Adventures With Rex - DejaDog

November 1st, 2007 by Tom Burns

Adventures with RexRex was lying on his back on the living room floor, watching a spider crawl across the ceiling. He ignored me as I walked in. That pretty well sums up our relationship: I lose out to a spider. I felt like faking him out by whispering “ice cream,” to watch him flip up and over in mid-air and screech into the kitchen and slam into the fridge and await for a treat. That would teach him to ignore me. Come to think of it, it wouldn’t. I’ve been down this road with him before.

“Rex, it would seem to the casual observer that I am only a convenience to you. You come and go as you please, pee on the table leg if I buy discount dog food, and expect me to provide a nice warm bed for you.” Rex continued to ignore me. He had become very adroit in tuning me out. My patience wore thin.

“REX! I am talking to you! I TAKE CARE OF YOU AND PROVIDE FOR YOU! Don’t you have the common decency to at least LOOK like you are interested when I am trying to have a conversation with you?”

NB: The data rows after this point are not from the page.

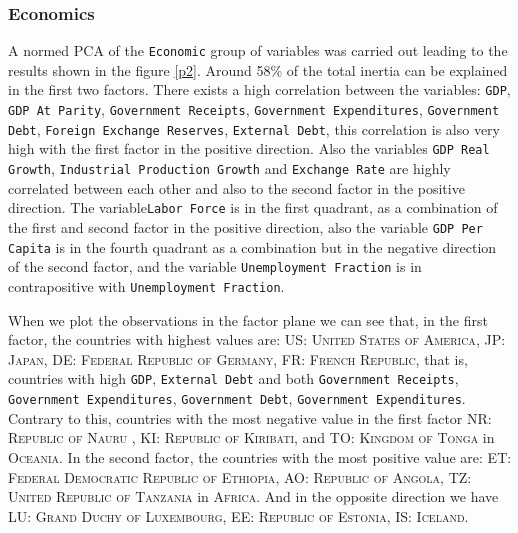\documentclass[a4paper,10pt,twocolumn]{article}
\begin{document}
\subsubsection{Economics}
A normed PCA of the \texttt{Economic} group of variables was carried out leading to the results shown in the figure \ref{p2}. Around 58\% of the total inertia can be explained in the first two factors. There exists a high correlation between the variables: \texttt{GDP}, \texttt{GDP At Parity}, \texttt{Government Receipts}, \texttt{Government Expenditures}, \texttt{Government Debt}, \texttt{Foreign Exchange Reserves}, \texttt{External Debt}, this correlation is also very high with the first factor in the positive direction. Also the variables \texttt{GDP Real Growth}, \texttt{Industrial Production Growth} and \texttt{Exchange Rate} are highly correlated between each other and also to the second factor in the positive direction. The variable\texttt{Labor Force} is in the first quadrant, as a combination of the first and second factor in the positive direction, also the variable \texttt{GDP Per Capita} is in the fourth quadrant as a combination but  in the negative direction of the second factor, and the variable \texttt{Unemployment Fraction} is in contrapositive with \texttt{Unemployment Fraction}. %

When we plot the observations in the factor plane we can see that, in the first factor, the countries with highest values are: \textsc{US: United States of America}, \textsc{JP: Japan}, \textsc{DE: Federal Republic of Germany}, \textsc{FR: French Republic}, that is, countries with high \texttt{GDP}, \texttt{External Debt} and both \texttt{Government Receipts}, \texttt{Government Expenditures}, \texttt{Government Debt}, \texttt{Government Expenditures}. Contrary to this, countries with the most negative value in the first factor \textsc{NR: Republic of Nauru} , \textsc{KI: Republic of Kiribati}, and \textsc{TO: Kingdom of Tonga} in \textsc{Oceania}. In the second factor, the countries with the most positive value are: \textsc{ET: Federal Democratic Republic of Ethiopia}, \textsc{AO: Republic of Angola}, \textsc{TZ: United Republic of Tanzania} in \textsc{Africa}. And in the opposite direction we have \textsc{LU: Grand Duchy of Luxembourg}, \textsc{EE: Republic of Estonia}, \textsc{IS: Iceland}. 
\end{document}
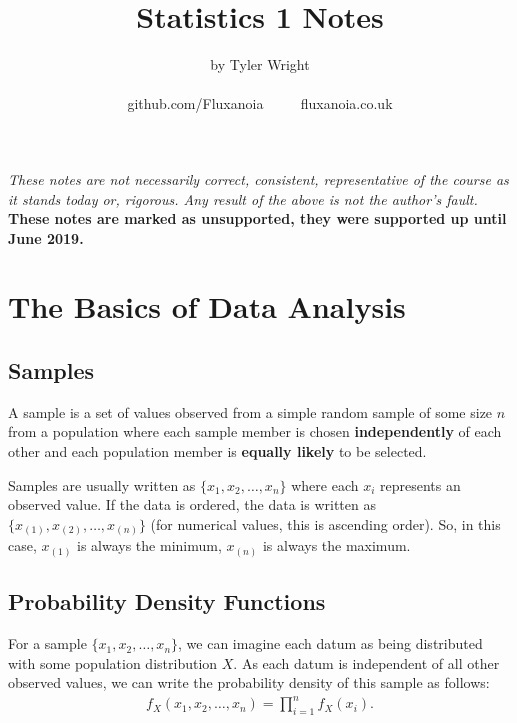 \documentclass[a4paper, 12pt, twoside]{article}
\begin{document}
\title{Statistics 1 Notes}
\date{}
\author{by Tyler Wright \\
  \\
  github.com/Fluxanoia $\qquad$ fluxanoia.co.uk
}
\maketitle

\vfill

\textit{These notes are not necessarily correct,
consistent, representative of the course as it stands today or, 
rigorous. Any result of the above is not the author's fault.}
\\[\baselineskip]
\textbf{These notes are marked as unsupported, they were supported
up until June 2019.}

\newpage

\section{The Basics of Data Analysis}

\subsection{Samples}

A sample is a set of values observed from a simple random sample of
some size $n$ from a population where each sample member is chosen
\textbf{independently} of each other and each population member is
\textbf{equally likely} to be selected.

\vspace{\baselineskip}

Samples are usually written as $\{x_1, x_2, \ldots, x_n\}$ where
each $x_i$ represents an observed value. If the data is ordered,
the data is written as $\{x_{(1)}, x_{(2)}, \ldots, x_{(n)}\}$
(for numerical values, this is ascending order). So, in this
case, $x_{(1)}$ is always the minimum, $x_{(n)}$ is always
the maximum.

\subsection{Probability Density Functions}

For a sample $\{x_1, x_2, \ldots, x_n\}$, we can imagine each
datum as being distributed with some population distribution
$X$. As each datum is independent of all other observed values, we
can write the probability density of this sample as follows:
\begin{align*}
    f_X(x_1, x_2, \ldots, x_n) = \prod_{i = 1}^n f_X(x_i).
\end{align*}
\end{document}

Rex got up off the floor and sauntered out into the kitchen without fanfare and slipped out his doggie door. I lost it. “Fine! Fine! Just walk out, like you always do. But don’t come in at diner time with those big brown doggie eyes that say ‘I’m hungry’. If you haven’t got the time of day for me, then fine. FFFIIIIIIIIIIINNNNNNE!!!” I peeked out onto the back porch. Rex was calmly observing his domain, the back yard. I fumed. Bested by an animal with a brain the size of a walnut. Rex turned around on the back porch and I hid behind the curtains so he wouldn’t see me.

I decided my next move: I got a big bowl of ice cream and went out onto the back porch and dramatically sat down next to Rex. “MMMMMMM-mmmm. Boy this ice cream is GOOD,” I said to no one in particular. “This is the best Rocky Road I’ve ever had,” I said to no one in particular.

Rex’s next move was unexpected and powerful: he started licking his butt. The social implications were immense. Rex 2, me 0. Not only did he best me again, but I lost my appetite for my ice cream. I sat the bowl down next to me hung my head. He finished his ablutions and returned his gaze to the back yard, ignoring my presence, and noted the odd dragonfly or butterfly that entered his perimeter.

I got up and went inside. I looked out the window to see Rex lapping up my ice cream. “Auuuuugggghhhhh,” I screamed. Rex paused a moment at my outbreak and returned to lick the bottom of the bowl.

I decided to take a walk around the block to cool off. As I shuffled down the sidewalk, I tried to think of a way to get back at him. He always seemed to get the best of me. Maybe I could fake a heart attack in front of him. Maybe I could just not come back for a few days. THAT would show him! I could threaten to take him back to the pound! No. I’ve tried that before, and he danced with glee when I mentioned it. Rats. Nuts. Always one-upped by the owner of a single-digit I.Q.

Perhaps if I just went back and pretended nothing had happened. Yeah! That was it. Just pretend that everything was business as usual. Like it never happened. Like it never, never, ever happened. I composed myself and walked into the living room. There was Rex, on his back, staring at the spider on the ceiling.